Apesar de a grande imprensa transformar a medida em debate político eleitoral, ela deixa de fora vários produtos estratégicos, que continuarão sem tarifa extra. É o caso da carne bovina, café, aeronaves, frutas, peças aeronáuticas, aço, química, terras raras, petróleo e cacau, entre outros.
Para o órgão, o Brasil tem políticas “irracionais” e “discriminatórias” no comércio digital, sistemas de pagamento eletrônico (PIX), propriedade intelectual (não combate a pirataria), acesso ao mercado de etanol e combate ao desmatamento ilegal. Todas são práticas que prejudicam empresas americanas.
O relatório do governo americano também cita as medidas do ministro Alexandre de Moraes contra empresas americanas, incluindo a suspensão do X e do Rumble, e a multa na SpaceX para pagar punição ao X, uma empresa com sócios diferentes. E a canetada do ministro Dias Toffoli, que anulou provas contra a Odebrecht, corrupta confessa, mostrando leniência com a corrupção.
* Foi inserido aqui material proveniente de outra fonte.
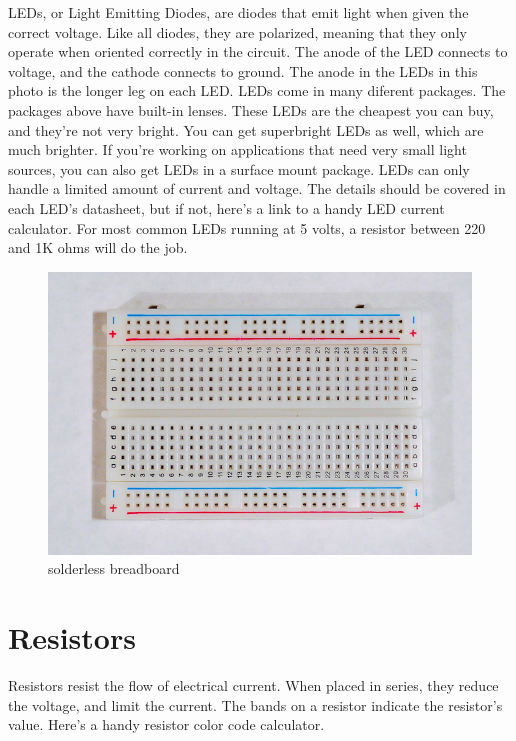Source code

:LEDs, or Light Emitting Diodes, are diodes that emit light when given the correct voltage. Like all diodes, they are polarized, meaning that they only operate when oriented correctly in the circuit. The anode of the LED connects to voltage, and the cathode connects to ground. The anode in the LEDs in this photo is the longer leg on each LED. LEDs come in many diferent packages. The packages above have built-in lenses.
These LEDs are the cheapest you can buy, and they're not very bright. You can get superbright LEDs as well, which are much brighter. If you're working on applications that need very small light sources, you can also get LEDs in a surface mount package.
LEDs can only handle a limited amount of current and voltage. The details should be covered in each LED's datasheet, but if not, here's a link to a handy LED current calculator. For most common LEDs running at 5 volts, a resistor between 220 and 1K ohms will do the job.

\begin{figure}[!htb]
     \centering
     \includegraphics[scale=0.55]{img/components/breadboard_short.jpg}
     \caption{solderless breadboard}
     \label{solderless breadboard}
\end{figure}



\section{Resistors}

Resistors resist the flow of electrical current. When placed in series, they reduce the voltage, and limit the current. The bands on a resistor indicate the resistor's value. Here's a handy resistor color code calculator.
Além da tarifa de 25%, o Brasil pode ser punido com mais 12,5% por causa de outra investigação, que foi feita contra 60 países. Ela detectou que esses governos falharam em proibir a importação de mercadorias produzidas com trabalho escravo ou semi-escravo.
Tanto a medida de 25% quanto esta são aplicadas pelo USTR com base na Seção 301 da Lei de Comércio de 1974. A prática desses países restringe o comércio dos EUA ao criar uma concorrência desleal para as empresas e trabalhadores americanos.